What the task requires: Your output must reproduce all the records below precisely and contain no pictures.
+++ Provided entries
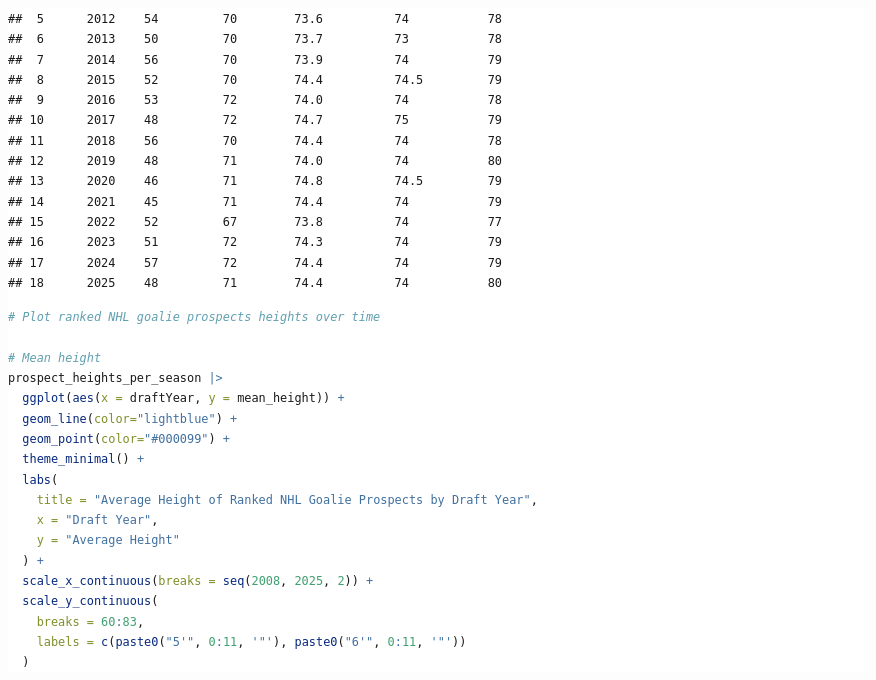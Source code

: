     ##  5      2012    54         70        73.6          74           78
    ##  6      2013    50         70        73.7          73           78
    ##  7      2014    56         70        73.9          74           79
    ##  8      2015    52         70        74.4          74.5         79
    ##  9      2016    53         72        74.0          74           78
    ## 10      2017    48         72        74.7          75           79
    ## 11      2018    56         70        74.4          74           78
    ## 12      2019    48         71        74.0          74           80
    ## 13      2020    46         71        74.8          74.5         79
    ## 14      2021    45         71        74.4          74           79
    ## 15      2022    52         67        73.8          74           77
    ## 16      2023    51         72        74.3          74           79
    ## 17      2024    57         72        74.4          74           79
    ## 18      2025    48         71        74.4          74           80

``` r
# Plot ranked NHL goalie prospects heights over time

# Mean height
prospect_heights_per_season |>
  ggplot(aes(x = draftYear, y = mean_height)) +
  geom_line(color="lightblue") +
  geom_point(color="#000099") +
  theme_minimal() +
  labs(
    title = "Average Height of Ranked NHL Goalie Prospects by Draft Year",
    x = "Draft Year",
    y = "Average Height"
  ) +
  scale_x_continuous(breaks = seq(2008, 2025, 2)) +
  scale_y_continuous(
    breaks = 60:83,
    labels = c(paste0("5'", 0:11, '"'), paste0("6'", 0:11, '"'))
  )
```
++++++
Exercise response:
Source code

:     ##  5      2012    54         70        73.6          74           78
    ##  6      2013    50         70        73.7          73           78
    ##  7      2014    56         70        73.9          74           79
    ##  8      2015    52         70        74.4          74.5         79
    ##  9      2016    53         72        74.0          74           78
    ## 10      2017    48         72        74.7          75           79
    ## 11      2018    56         70        74.4          74           78
    ## 12      2019    48         71        74.0          74           80
    ## 13      2020    46         71        74.8          74.5         79
    ## 14      2021    45         71        74.4          74           79
    ## 15      2022    52         67        73.8          74           77
    ## 16      2023    51         72        74.3          74           79
    ## 17      2024    57         72        74.4          74           79
    ## 18      2025    48         71        74.4          74           80

``` r
# Plot ranked NHL goalie prospects heights over time

# Mean height
prospect_heights_per_season |>
  ggplot(aes(x = draftYear, y = mean_height)) +
  geom_line(color="lightblue") +
  geom_point(color="#000099") +
  theme_minimal() +
  labs(
    title = "Average Height of Ranked NHL Goalie Prospects by Draft Year",
    x = "Draft Year",
    y = "Average Height"
  ) +
  scale_x_continuous(breaks = seq(2008, 2025, 2)) +
  scale_y_continuous(
    breaks = 60:83,
    labels = c(paste0("5'", 0:11, '"'), paste0("6'", 0:11, '"'))
  )
```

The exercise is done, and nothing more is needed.